Content starts
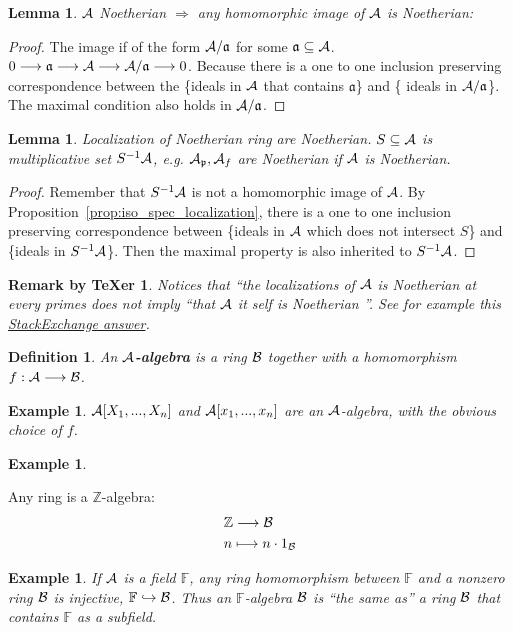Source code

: \documentclass[11pt]{article}
\newtheorem{lemma}[thm]{Lemma}
\newtheorem{dfn}[thm]{Definition}
\newtheorem{rmkt}[thm]{Remark by TeXer}
\newtheorem{ex}[thm]{Example}
\newcommand{\intg}{\mathbb Z}
\newcommand{\bbf}{\mathbb F}
\newcommand{\sca}{{\mathfrak a}}
\newcommand{\scp}{{\mathfrak p}}
\newcommand{\cala}{{\cal A}}
\newcommand{\calb}{{\cal B}}
\newcommand{\Lrta}{\Longrightarrow}
\newcommand{\lrta}{\longrightarrow}
\newcommand{\inj}{\hookrightarrow}
\begin{document}
\begin{lemma}\label{lem:homomorphic_image_Noetherian}
$\cala$ Noetherian
$\Lrta$ any homomorphic image of $\cala$ is Noetherian:
\end{lemma}
\begin{proof}
The image if of the form $\cala/\sca$ for some $\sca\subseteq \cala$.
$0\lrta \sca\lrta \cala\lrta \cala/\sca\lrta 0$. Because there is a one to one inclusion preserving  correspondence between the \{ideals in $\cala$ that contains $\sca$\} and \{ ideals in $\cala/\sca$\}. The maximal condition also holds in $\cala/\sca$.
\end{proof}
\begin{lemma}
Localization of  Noetherian ring are Noetherian. $S\subseteq \cala$ is multiplicative set $S^{-1}\cala$, e.g. $\cala_\scp,\cala_f$ are Noetherian if $\cala$ is Noetherian.
\end{lemma}
\begin{proof}
Remember that $S^{-1}\cala$ is not a homomorphic image of $\cala$. By Proposition~\ref{prop:iso_spec_localization}, there is a one to one inclusion preserving correspondence between \{ideals in $\cala$ which does not intersect $S$\} and \{ideals in $S^{-1}\cala$\}. Then the maximal property is also inherited to $S^{-1}\cala$.
\end{proof}
\begin{rmkt}
Notices that ``the localizations of $\cala$ is Noetherian at every primes does not imply ``that $\cala$ it self is Noetherian ''. See for example this \href{https://math.stackexchange.com/questions/73421/a-non-noetherian-ring-with-all-localizations-noetherian}{StackExchange answer}.
\end{rmkt}

\begin{dfn}
An \textbf{$\cala$-algebra} is a ring $\calb$ together with a homomorphism $f:\cala\lrta \calb$.
\end{dfn}

\begin{ex}
$\cala[X_1,...,X_n]$ and $\cala[x_1,...,x_n]$ are an $\cala$-algebra, with the obvious choice of $f$.
\end{ex}
\begin{ex}

\end{ex}Any ring is a $\intg$-algebra:
$$
\begin{aligned}
&\intg \lrta \calb\\
&n\longmapsto n \cdot 1_\calb
\end{aligned}
$$
\begin{ex}
If $\cala$ is a field $\bbf$, any ring homomorphism between $\bbf$ and a nonzero ring $\calb$ is injective, $\bbf\inj \calb$. Thus an $\bbf$-algebra $\calb$ is ``the same as'' a ring $\calb$ that contains $\bbf$ as a subfield.
\end{ex}
\end{document}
Content ends
● **Aim of the task**: Check each line in the records for the word "ring" and say how many have it, with nothing else.

● **Solved problem**: 5